Among the 30 panel members, 13 have declared support for Mrs. Clinton and 8 have declared for Senator Barack Obama. Seven others are neutral or have not declared, although some of their fellow members perceive at least four as leaning toward Mr. Obama. The co-chairmen have not endorsed anyone.
Among the members is Harold Ickes, a top adviser and chief delegate counter for Mrs. Clinton. Mr. Ickes would most likely lead in making Mrs. Clinton’s case, which is that the committee should seat the full delegations from both Florida and Michigan. The committee has voted to strip both states of their delegates because they violated party rules in moving up their primaries.
Mrs. Clinton’s campaign wants the delegates apportioned between her and Mr. Obama based on popular votes. That would give her a net increase of 47 delegates.
Changing the conversation
This is not enough for the lead in the delegate count, but validating those states could bolster the Clinton argument that she is ahead in the overall count of the popular vote. The Clinton camp hopes it can persuade superdelegates that the popular vote is a valid metric by which to judge her strength, and that will help move them into her column
The campaign said the West Virginia primary on Tuesday gave Mrs. Clinton, by some counts, the overall edge in the popular vote, if Michigan and Florida are included and some caucus states are not.
“This is one of many factors that superdelegates are going to look at,” a spokesman for the campaign, Howard Wolfson, told reporters. But “it is obviously not dispositive.”
Mr. Obama has said that if he has enough delegates to secure his nomination, he would want to seat the full Michigan and Florida delegations. But he has not said how the rules panel should apportion the two states’ delegations if he has not gotten the required number of delegates over all by the May 31 meeting.
His campaign hopes that the question becomes moot, and plans are afoot for Mr. Obama to claim the nomination on May 20, when the Oregon primary is expected to give him a majority of pledged delegates.
A growing sense in Mr. Obama’s campaign is that the rules meeting will be irrelevant and that the Clinton campaign is promoting it as a psychological reason for her to continue the race. Aides said they doubted that superdelegates would be persuaded by Mrs. Clinton’s argument that she is ahead in the overall popular vote.
Superdelegates have been continuing to drift toward Mr. Obama.
“The remaining superdelegates who aren’t committed are not waiting for a better argument,” an Obama ally said. “They’re waiting for this process to figure itself out.”

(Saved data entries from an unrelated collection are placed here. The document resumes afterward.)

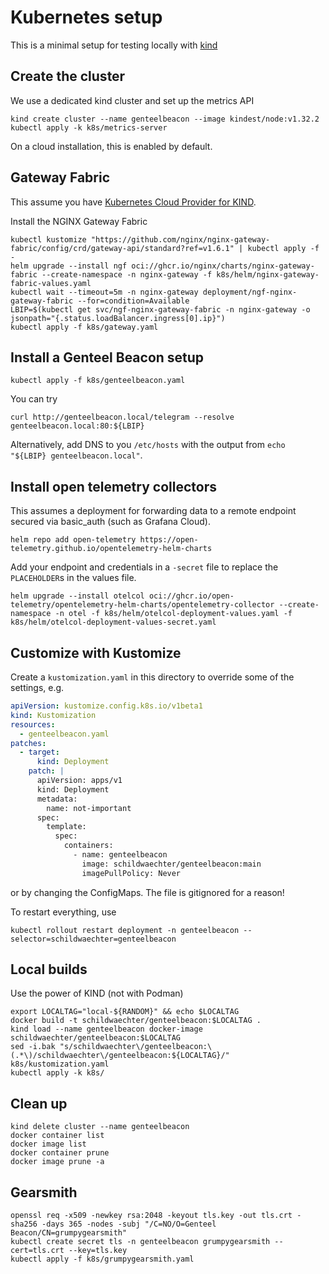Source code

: # Kubernetes setup

This is a minimal setup for testing locally with [kind](https://kind.sigs.k8s.io/)

## Create the cluster

We use a dedicated kind cluster and set up the metrics API

```shell
kind create cluster --name genteelbeacon --image kindest/node:v1.32.2
kubectl apply -k k8s/metrics-server
```

On a cloud installation, this is enabled by default.

## Gateway Fabric

This assume you have [Kubernetes Cloud Provider for KIND](https://github.com/kubernetes-sigs/cloud-provider-kind?tab=readme-ov-file#install).

Install the NGINX Gateway Fabric

```shell
kubectl kustomize "https://github.com/nginx/nginx-gateway-fabric/config/crd/gateway-api/standard?ref=v1.6.1" | kubectl apply -f -
helm upgrade --install ngf oci://ghcr.io/nginx/charts/nginx-gateway-fabric --create-namespace -n nginx-gateway -f k8s/helm/nginx-gateway-fabric-values.yaml
kubectl wait --timeout=5m -n nginx-gateway deployment/ngf-nginx-gateway-fabric --for=condition=Available
LBIP=$(kubectl get svc/ngf-nginx-gateway-fabric -n nginx-gateway -o jsonpath="{.status.loadBalancer.ingress[0].ip}")
kubectl apply -f k8s/gateway.yaml
```

## Install a Genteel Beacon setup

```shell
kubectl apply -f k8s/genteelbeacon.yaml
```

You can try

```shell
curl http://genteelbeacon.local/telegram --resolve genteelbeacon.local:80:${LBIP}
```

Alternatively, add DNS to you `/etc/hosts` with the output from `echo "${LBIP} genteelbeacon.local"`.

## Install open telemetry collectors

This assumes a deployment for forwarding data to a remote endpoint secured via basic_auth (such as Grafana Cloud).

```shell
helm repo add open-telemetry https://open-telemetry.github.io/opentelemetry-helm-charts
```

Add your endpoint and credentials in a `-secret` file to replace the `PLACEHOLDER`s in the values file.

```shell
helm upgrade --install otelcol oci://ghcr.io/open-telemetry/opentelemetry-helm-charts/opentelemetry-collector --create-namespace -n otel -f k8s/helm/otelcol-deployment-values.yaml -f k8s/helm/otelcol-deployment-values-secret.yaml
```

## Customize with Kustomize

Create a `kustomization.yaml` in this directory to override some of the settings, e.g.

```yaml
apiVersion: kustomize.config.k8s.io/v1beta1
kind: Kustomization
resources:
  - genteelbeacon.yaml
patches:
  - target:
      kind: Deployment
    patch: |
      apiVersion: apps/v1
      kind: Deployment
      metadata:
        name: not-important
      spec:
        template:
          spec:
            containers:
              - name: genteelbeacon
                image: schildwaechter/genteelbeacon:main
                imagePullPolicy: Never
```

or by changing the ConfigMaps. The file is gitignored for a reason!

To restart everything, use

```shell
kubectl rollout restart deployment -n genteelbeacon --selector=schildwaechter=genteelbeacon
```

## Local builds

Use the power of KIND (not with Podman)

```shell
export LOCALTAG="local-${RANDOM}" && echo $LOCALTAG
docker build -t schildwaechter/genteelbeacon:$LOCALTAG .
kind load --name genteelbeacon docker-image schildwaechter/genteelbeacon:$LOCALTAG
sed -i.bak "s/schildwaechter\/genteelbeacon:\(.*\)/schildwaechter\/genteelbeacon:${LOCALTAG}/" k8s/kustomization.yaml
kubectl apply -k k8s/
```

## Clean up

```shell
kind delete cluster --name genteelbeacon
docker container list
docker image list
docker container prune
docker image prune -a
```

## Gearsmith

```shell
openssl req -x509 -newkey rsa:2048 -keyout tls.key -out tls.crt -sha256 -days 365 -nodes -subj "/C=NO/O=Genteel Beacon/CN=grumpygearsmith"
kubectl create secret tls -n genteelbeacon grumpygearsmith --cert=tls.crt --key=tls.key
kubectl apply -f k8s/grumpygearsmith.yaml
```
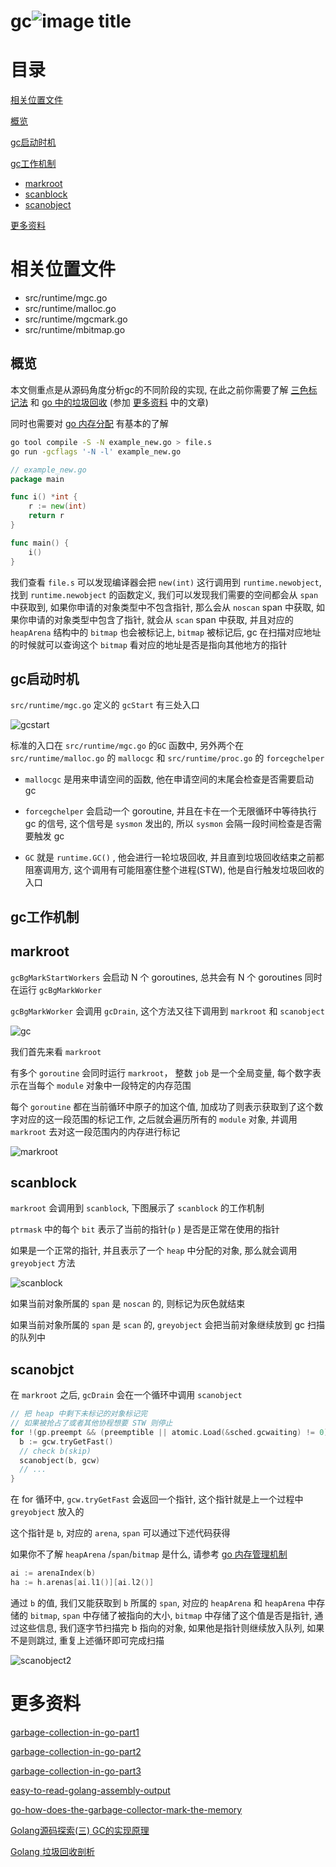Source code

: # gc![image title](http://www.zpoint.xyz:8080/count/tag.svg?url=github%2Fgo-Internals%2F/runtime/gc_cn)

# 目录

[相关位置文件](#相关位置文件)

[概览](#概览)

[gc启动时机](#gc启动时机)

[gc工作机制](#gc工作机制)

* [markroot](#markroot)
* [scanblock](#scanblock)
* [scanobject](#scanobject)

[更多资料](#更多资料)

# 相关位置文件

* src/runtime/mgc.go
* src/runtime/malloc.go
* src/runtime/mgcmark.go
* src/runtime/mbitmap.go

## 概览

本文侧重点是从源码角度分析gc的不同阶段的实现, 在此之前你需要了解 [三色标记法](https://pusher.github.io/tricolor-gc-visualization/) 和 [go 中的垃圾回收](https://www.ardanlabs.com/blog/2018/12/garbage-collection-in-go-part1-semantics.html) (参加 [更多资料](#更多资料) 中的文章)

同时也需要对 [go 内存分配](https://github.com/zpoint/Go-Internals/blob/master/runtime/memory_management/memory_management_cn.md)  有基本的了解

```bash
go tool compile -S -N example_new.go > file.s
go run -gcflags '-N -l' example_new.go
```

```go
// example_new.go
package main

func i() *int {
	r := new(int)
	return r
}

func main() {
	i()
}
```

我们查看 `file.s` 可以发现编译器会把 `new(int)` 这行调用到 `runtime.newobject`,  找到 `runtime.newobject` 的函数定义, 我们可以发现我们需要的空间都会从 `span` 中获取到, 如果你申请的对象类型中不包含指针, 那么会从 `noscan`  span 中获取, 如果你申请的对象类型中包含了指针, 就会从 `scan` span 中获取, 并且对应的  `heapArena` 结构中的 `bitmap` 也会被标记上,  `bitmap` 被标记后, gc 在扫描对应地址的时候就可以查询这个 `bitmap` 看对应的地址是否是指向其他地方的指针

## gc启动时机

 `src/runtime/mgc.go` 定义的 `gcStart`   有三处入口

![gcstart](./gcstart.png)

标准的入口在 `src/runtime/mgc.go` 的`GC` 函数中, 另外两个在  `src/runtime/malloc.go` 的 `mallocgc`  和 `src/runtime/proc.go` 的 `forcegchelper`

* `mallocgc` 是用来申请空间的函数, 他在申请空间的末尾会检查是否需要启动 gc

* `forcegchelper` 会启动一个 goroutine, 并且在卡在一个无限循环中等待执行 gc 的信号, 这个信号是 `sysmon` 发出的, 所以 `sysmon` 会隔一段时间检查是否需要触发 gc
* `GC` 就是 `runtime.GC()` , 他会进行一轮垃圾回收, 并且直到垃圾回收结束之前都阻塞调用方, 这个调用有可能阻塞住整个进程(STW), 他是自行触发垃圾回收的入口

## gc工作机制

## markroot

`gcBgMarkStartWorkers` 会启动 N 个 goroutines, 总共会有 N 个 goroutines 同时在运行 `gcBgMarkWorker` 

`gcBgMarkWorker`  会调用 `gcDrain`, 这个方法又往下调用到 `markroot` 和 `scanobject`

![gc](./gc.png)

我们首先来看 `markroot` 

有多个 `goroutine` 会同时运行 `markroot`， 整数 `job` 是一个全局变量, 每个数字表示在当每个 `module`  对象中一段特定的内存范围

每个 `goroutine` 都在当前循环中原子的加这个值, 加成功了则表示获取到了这个数字对应的这一段范围的标记工作, 之后就会遍历所有的 `module` 对象, 并调用 `markroot` 去对这一段范围内的内存进行标记

![markroot](./markroot.png)

## scanblock

`markroot` 会调用到 `scanblock`, 下图展示了 `scanblock` 的工作机制

`ptrmask` 中的每个 `bit` 表示了当前的指针(`p` ) 是否是正常在使用的指针

如果是一个正常的指针, 并且表示了一个 `heap` 中分配的对象, 那么就会调用 `greyobject`  方法

![scanblock](./scanblock.png)

如果当前对象所属的 `span` 是 `noscan` 的, 则标记为灰色就结束

如果当前对象所属的 `span` 是 `scan` 的,  `greyobject` 会把当前对象继续放到 gc 扫描的队列中

## scanobjct

在 `markroot` 之后, `gcDrain` 会在一个循环中调用 `scanobject`

```go
// 把 heap 中剩下未标记的对象标记完 
// 如果被抢占了或者其他协程想要 STW 则停止
for !(gp.preempt && (preemptible || atomic.Load(&sched.gcwaiting) != 0)) {
  b := gcw.tryGetFast()
  // check b(skip)
  scanobject(b, gcw)
  // ...
}
```

在 for 循环中, `gcw.tryGetFast` 会返回一个指针, 这个指针就是上一个过程中 `greyobject` 放入的

这个指针是 `b`, 对应的 `arena`, `span` 可以通过下述代码获得 

如果你不了解 `heapArena` /`span`/`bitmap`  是什么, 请参考 [go 内存管理机制](https://github.com/zpoint/Go-Internals/blob/master/runtime/memory_management/memory_management_cn.md)

```go
ai := arenaIndex(b)
ha := h.arenas[ai.l1()][ai.l2()]
```



通过 `b`  的值, 我们又能获取到 `b` 所属的 `span`, 对应的 `heapArena` 和 `heapArena` 中存储的 `bitmap`, `span` 中存储了被指向的大小, `bitmap` 中存储了这个值是否是指针, 通过这些信息, 我们逐字节扫描完 b 指向的对象, 如果他是指针则继续放入队列, 如果不是则跳过, 重复上述循环即可完成扫描

![scanobject2](./scanobject2.png)

# 更多资料

[garbage-collection-in-go-part1](https://www.ardanlabs.com/blog/2018/12/garbage-collection-in-go-part1-semantics.html)

[garbage-collection-in-go-part2](https://www.ardanlabs.com/blog/2019/05/garbage-collection-in-go-part2-gctraces.html)

[garbage-collection-in-go-part3](https://www.ardanlabs.com/blog/2019/07/garbage-collection-in-go-part3-gcpacing.html)

[easy-to-read-golang-assembly-output](https://stackoverflow.com/questions/23789951/easy-to-read-golang-assembly-output)

[go-how-does-the-garbage-collector-mark-the-memory](https://medium.com/a-journey-with-go/go-how-does-the-garbage-collector-mark-the-memory-72cfc12c6976)

[Golang源码探索(三) GC的实现原理](https://www.cnblogs.com/zkweb/p/7880099.html)

[Golang 垃圾回收剖析](http://legendtkl.com/2017/04/28/golang-gc/)
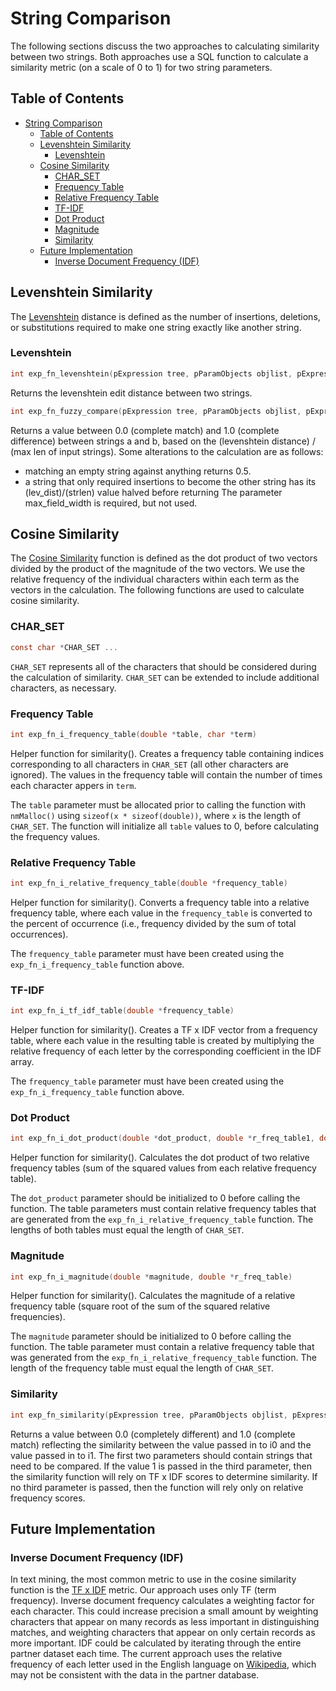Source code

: # String Comparison
The following sections discuss the two approaches to calculating similarity between two strings. Both approaches use a SQL function to calculate a similarity metric (on a scale of 0 to 1) for two string parameters.

## Table of Contents
- [String Comparison](#string-comparison)
  - [Table of Contents](#table-of-contents)
  - [Levenshtein Similarity](#levenshtein-similarity)
    - [Levenshtein](#levenshtein)
  - [Cosine Similarity](#cosine-similarity)
    - [CHAR_SET](#char_set)
    - [Frequency Table](#frequency-table)
    - [Relative Frequency Table](#relative-frequency-table)
    - [TF-IDF](#tf-idf)
    - [Dot Product](#dot-product)
    - [Magnitude](#magnitude)
    - [Similarity](#similarity)
  - [Future Implementation](#future-implementation)
    - [Inverse Document Frequency (IDF)](#inverse-document-frequency-idf)

## Levenshtein Similarity
The [Levenshtein](https://en.wikipedia.org/wiki/Levenshtein_distance) distance is defined as the number of insertions, deletions, or substitutions required to make one string exactly like another string.

### Levenshtein
```c
int exp_fn_levenshtein(pExpression tree, pParamObjects objlist, pExpression i0, pExpression i1, pExpression i2)
```
Returns the levenshtein edit distance between two strings.

```c
int exp_fn_fuzzy_compare(pExpression tree, pParamObjects objlist, pExpression i0, pExpression i1, pExpression i2)
```
Returns a value between 0.0 (complete match) and 1.0 (complete difference) between strings a and b, based on the (levenshtein distance) / (max len of input strings). 
Some alterations to the calculation are as follows: 
- matching an empty string against anything returns 0.5. 
- a string that only required insertions to become the other string has its (lev_dist)/(strlen) value halved before returning
The parameter max_field_width is required, but not used.

## Cosine Similarity  

The [Cosine Similarity](https://en.wikipedia.org/wiki/Cosine_similarity) function is defined as the dot product of two vectors divided by the product of the magnitude of the two vectors. We use the relative frequency of the individual characters within each term as the vectors in the calculation. The following functions are used to calculate cosine similarity.

### CHAR_SET
```c
const char *CHAR_SET ...
```
`CHAR_SET` represents all of the characters that should be considered during the calculation of similarity. `CHAR_SET` can be extended to include additional characters, as necessary.

### Frequency Table
```c
int exp_fn_i_frequency_table(double *table, char *term)
```
Helper function for similarity(). Creates a frequency table containing indices corresponding to all characters in `CHAR_SET` (all other characters are ignored). The values in the frequency table will contain the number of times each character appers in `term`.

The `table` parameter must be allocated prior to calling the function with `nmMalloc()` using `sizeof(x * sizeof(double))`, where `x` is the length of `CHAR_SET`. The function will initialize all `table` values to 0, before calculating the frequency values.

### Relative Frequency Table
```c
int exp_fn_i_relative_frequency_table(double *frequency_table)
```
Helper function for similarity(). Converts a frequency table into a relative frequency table, where each value in the `frequency_table` is converted to the percent of occurrence (i.e., frequency divided by the sum of total occurrences).

The `frequency_table` parameter must have been created using the `exp_fn_i_frequency_table` function above.

### TF-IDF
```c
int exp_fn_i_tf_idf_table(double *frequency_table)
```
Helper function for similarity(). Creates a TF x IDF vector from a frequency table, where each value in the resulting table is created by multiplying the relative frequency of each letter by the corresponding coefficient in the IDF array.

The `frequency_table` parameter must have been created using the `exp_fn_i_frequency_table` function above.

### Dot Product
```c
int exp_fn_i_dot_product(double *dot_product, double *r_freq_table1, double *r_freq_table2)
```
Helper function for similarity(). Calculates the dot product of two relative frequency tables (sum of the squared values from each relative frequency table). 

The `dot_product` parameter should be initialized to 0 before calling the function. The table parameters must contain relative frequency tables that are generated from the `exp_fn_i_relative_frequency_table` function. The lengths of both tables must equal the length of `CHAR_SET`.

### Magnitude
```c
int exp_fn_i_magnitude(double *magnitude, double *r_freq_table)
```
Helper function for similarity(). Calculates the magnitude of a relative frequency table (square root of the sum of the squared relative frequencies).

The `magnitude` parameter should be initialized to 0 before calling the function. The table parameter must contain a relative frequency table that was generated from the `exp_fn_i_relative_frequency_table` function. The length of the frequency table must equal the length of `CHAR_SET`.

### Similarity
```c
int exp_fn_similarity(pExpression tree, pParamObjects objlist, pExpression i0, pExpression i1, pExpression i2)
```
Returns a value between 0.0 (completely different) and 1.0 (complete match) reflecting the similarity between the value passed in to i0 and the value passed in to i1. The first two parameters should contain strings that need to be compared. If the value 1 is passed in the third parameter, then the similarity function will rely on TF x IDF scores to determine similarity. If no third parameter is passed, then the function will rely only on relative frequency scores.

## Future Implementation

### Inverse Document Frequency (IDF)
In text mining, the most common metric to use in the cosine similarity function is the [TF x IDF](https://en.wikipedia.org/wiki/Tf%E2%80%93idf) metric. Our approach uses only TF (term frequency). Inverse document frequency calculates a weighting factor for each character. This could increase precision a small amount by weighting characters that appear on many records as less important in distinguishing matches, and weighting characters that appear on only certain records as more important. IDF could be calculated by iterating through the entire partner dataset each time. The current approach uses the relative frequency of each letter used in the English language on [Wikipedia](https://en.wikipedia.org/wiki/Letter_frequency), which may not be consistent with the data in the partner database.


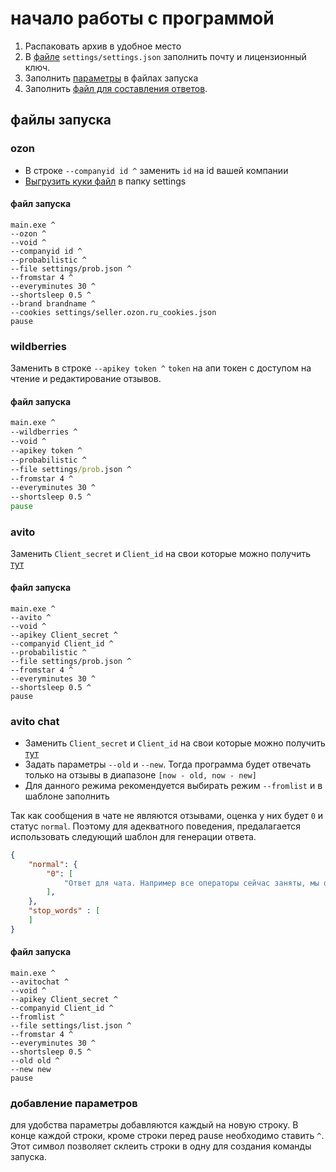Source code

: # начало работы с программой

1. Распаковать архив в удобное место
2. В [файле](settings.md) `settings/settings.json` заполнить почту и лицензионный ключ.
3. Заполнить [параметры](params.md) в файлах запуска
4. Заполнить [файл для составления ответов](generators.md).

## файлы запуска

### ozon

- В строке `--companyid id ^` заменить `id` на id вашей компании
- [Выгрузить куки файл](cookies.md) в папку settings

#### файл запуска

```text
main.exe ^
--ozon ^
--void ^
--companyid id ^
--probabilistic ^
--file settings/prob.json ^
--fromstar 4 ^
--everyminutes 30 ^
--shortsleep 0.5 ^
--brand brandname ^
--cookies settings/seller.ozon.ru_cookies.json
pause
```

### wildberries

Заменить в строке `--apikey token ^` `token` на апи токен с доступом на чтение и редактирование отзывов.

#### файл запуска

```bat
main.exe ^
--wildberries ^
--void ^
--apikey token ^
--probabilistic ^
--file settings/prob.json ^
--fromstar 4 ^
--everyminutes 30 ^
--shortsleep 0.5 ^
pause
```

### avito

Заменить `Client_secret` и `Client_id` на свои которые можно получить [тут](https://www.avito.ru/professionals/api)

#### файл запуска

```text
main.exe ^
--avito ^
--void ^
--apikey Client_secret ^
--companyid Client_id ^
--probabilistic ^
--file settings/prob.json ^
--fromstar 4 ^
--everyminutes 30 ^
--shortsleep 0.5 ^
pause
```

### avito chat

* Заменить `Client_secret` и `Client_id` на свои которые можно получить [тут](https://www.avito.ru/professionals/api)
* Задать параметры `--old` и `--new`. Тогда программа будет отвечать только на отзывы в диапазоне `[now - old, now - new]`
* Для данного режима рекомендуется выбирать режим `--fromlist` и в шаблоне заполнить

Так как сообщения в чате не являются отзывами, оценка у них будет `0` и статус `normal`.
Поэтому для адекватного поведения, предалагается использовать следующий шаблон для генерации ответа.

```json
{
    "normal": {
        "0": [
            "Ответ для чата. Например все операторы сейчас заняты, мы ответим в ближайшее время."
        ],
    },
    "stop_words" : [
    ]
}
```

#### файл запуска

```text
main.exe ^
--avitochat ^
--void ^
--apikey Client_secret ^
--companyid Client_id ^
--fromlist ^
--file settings/list.json ^
--fromstar 4 ^
--everyminutes 30 ^
--shortsleep 0.5 ^
--old old ^
--new new
pause
```

### добавление параметров

для удобства параметры добавляются каждый на новую строку.
В конце каждой строки, кроме строки перед pause необходимо ставить `^`.
Этот символ позволяет склеить строки в одну для создания команды запуска.
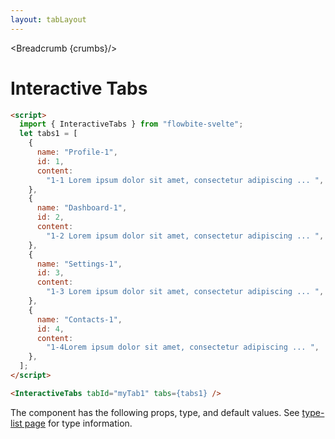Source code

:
 ```yaml
---
layout: tabLayout
---
```


<script>
  import Htwo from '../utils/Htwo.svelte'
  import ExampleDiv from '../utils/ExampleDiv.svelte'
  import { InteractiveTabs, Table, TableDefaultRow, Breadcrumb } from '$lib/index';
  import componentProps from '../props/InteractiveTabs.json'
  // Props table
  let items = componentProps.props
	let propHeader = ['Name', 'Type', 'Default']
	
	let divClass='w-full relative overflow-x-auto shadow-md sm:rounded-lg py-4'
let theadClass ='text-xs text-gray-700 uppercase bg-gray-50 dark:bg-gray-700 dark:text-white'

  let tabs1 = [
    {
      name: "Profile-1",
      id: 1,
      content:
        "1-1 Lorem ipsum dolor sit amet, consectetur adipiscing elit, sed do eiusmod tempor incididunt ut labore et dolore magna aliqua. ",
    },
    {
      name: "Dashboard-1",
      id: 2,
      content:
        "1-2 Lorem ipsum dolor sit amet, consectetur adipiscing elit, sed do eiusmod tempor incididunt ut labore et dolore magna aliqua. ",
    },
    {
      name: "Settings-1",
      id: 3,
      content:
        "1-3 Lorem ipsum dolor sit amet, consectetur adipiscing elit, sed do eiusmod tempor incididunt ut labore et dolore magna aliqua. ",
    },
    {
      name: "Contacts-1",
      id: 4,
      content:
        "1-4Lorem ipsum dolor sit amet, consectetur adipiscing elit, sed do eiusmod tempor incididunt ut labore et dolore magna aliqua. ",
    },
  ];

  let crumbs = [
    {
      label:'Home',
      href:'/'
    },
    {
      label:'Tabs',
      href:'/tabs/'
    },
    {
      label:'Interactive tabs',
      href:'/tabs/interactive-tabs'
    },
  ]
</script>

<Breadcrumb {crumbs}/>


<h1 class="text-3xl w-full dark:text-white py-8">Interactive Tabs</h1>

<Htwo label="Examples" />

<ExampleDiv>
  <InteractiveTabs tabId="myTab1" tabs={tabs1} />
</ExampleDiv>

```html
<script>
  import { InteractiveTabs } from "flowbite-svelte";
  let tabs1 = [
    {
      name: "Profile-1",
      id: 1,
      content:
        "1-1 Lorem ipsum dolor sit amet, consectetur adipiscing ... ",
    },
    {
      name: "Dashboard-1",
      id: 2,
      content:
        "1-2 Lorem ipsum dolor sit amet, consectetur adipiscing ... ",
    },
    {
      name: "Settings-1",
      id: 3,
      content:
        "1-3 Lorem ipsum dolor sit amet, consectetur adipiscing ... ",
    },
    {
      name: "Contacts-1",
      id: 4,
      content:
        "1-4Lorem ipsum dolor sit amet, consectetur adipiscing ... ",
    },
  ];
</script>

<InteractiveTabs tabId="myTab1" tabs={tabs1} />
```

<Htwo label="Props" />

<p>The component has the following props, type, and default values. See <a href="/types">type-list page</a> for type information.</p>

<Table header={propHeader} {divClass} {theadClass}>
  <TableDefaultRow {items} rowState='hover' />
</Table>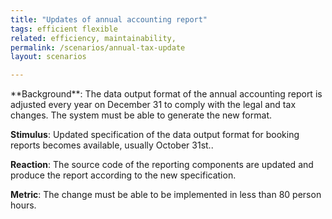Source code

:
 ```yaml
---
title: "Updates of annual accounting report"
tags: efficient flexible
related: efficiency, maintainability,
permalink: /scenarios/annual-tax-update
layout: scenarios

---
```


<div class="arc42-help" markdown="1">
**Background**: The data output format of the annual accounting report is adjusted every year on December 31 to comply with the legal and tax changes. The system must be able to generate the new format.

**Stimulus**: Updated specification of the data output format for booking reports becomes available, usually October 31st..

**Reaction**: The source code of the reporting components are updated and produce the report according to the new specification.

**Metric**: The change must be able to be implemented in less than 80 person hours.


</div><br>




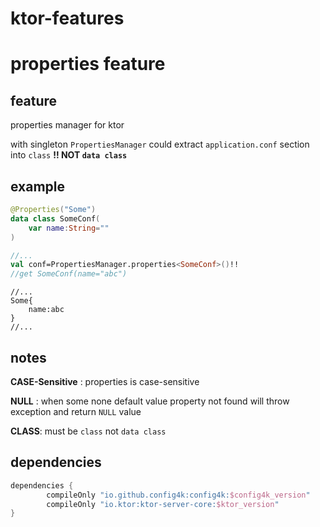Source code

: # ktor-features
# properties feature
## feature

properties manager for ktor

with singleton `PropertiesManager` could extract `application.conf` section into `class` **!! NOT `data class`**

## example
```kotlin
@Properties("Some")
data class SomeConf(
    var name:String=""
)

//...
val conf=PropertiesManager.properties<SomeConf>()!!
//get SomeConf(name="abc")

```
```hocon
//...
Some{
    name:abc
}
//...
```
## notes

**CASE-Sensitive** : properties is case-sensitive

**NULL** : when some none default value property not found will throw exception and return `NULL` value

**CLASS**: must be `class` not `data class`
## dependencies
```groovy
dependencies {
        compileOnly "io.github.config4k:config4k:$config4k_version"
        compileOnly "io.ktor:ktor-server-core:$ktor_version"
}

```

On the committee agenda are two challenges to its stripping Florida and Michigan of their delegates. The challenges essentially ask that either all delegates be seated with half a vote or that just half the states’ delegates be seated.
A third challenge may come from Michigan, seeking to have approximately 75 percent of the delegates seated.
The co-chairmen of the panel, James Roosevelt Jr. and Alexis Herman, have agreed not to endorse anyone until all disputes have been settled, Mr. Roosevelt said, adding that in case of a tie on a motion, they would vote.
Another member, Donald Fowler, a former chairman of the national committee and a supporter of Mrs. Clinton, said: “The intensity of the fight will vary with the degree that the Clinton people think we still have a chance. The ball is in Obama’s court. If he wants to be magnanimous, he can be, without threatening his position, and that could lead to a fairly amicable resolution.
“But if he thinks he’s threatened, he won’t do it, and I don’t blame him. But unless something unusual happens between now and then, he will be in good shape.”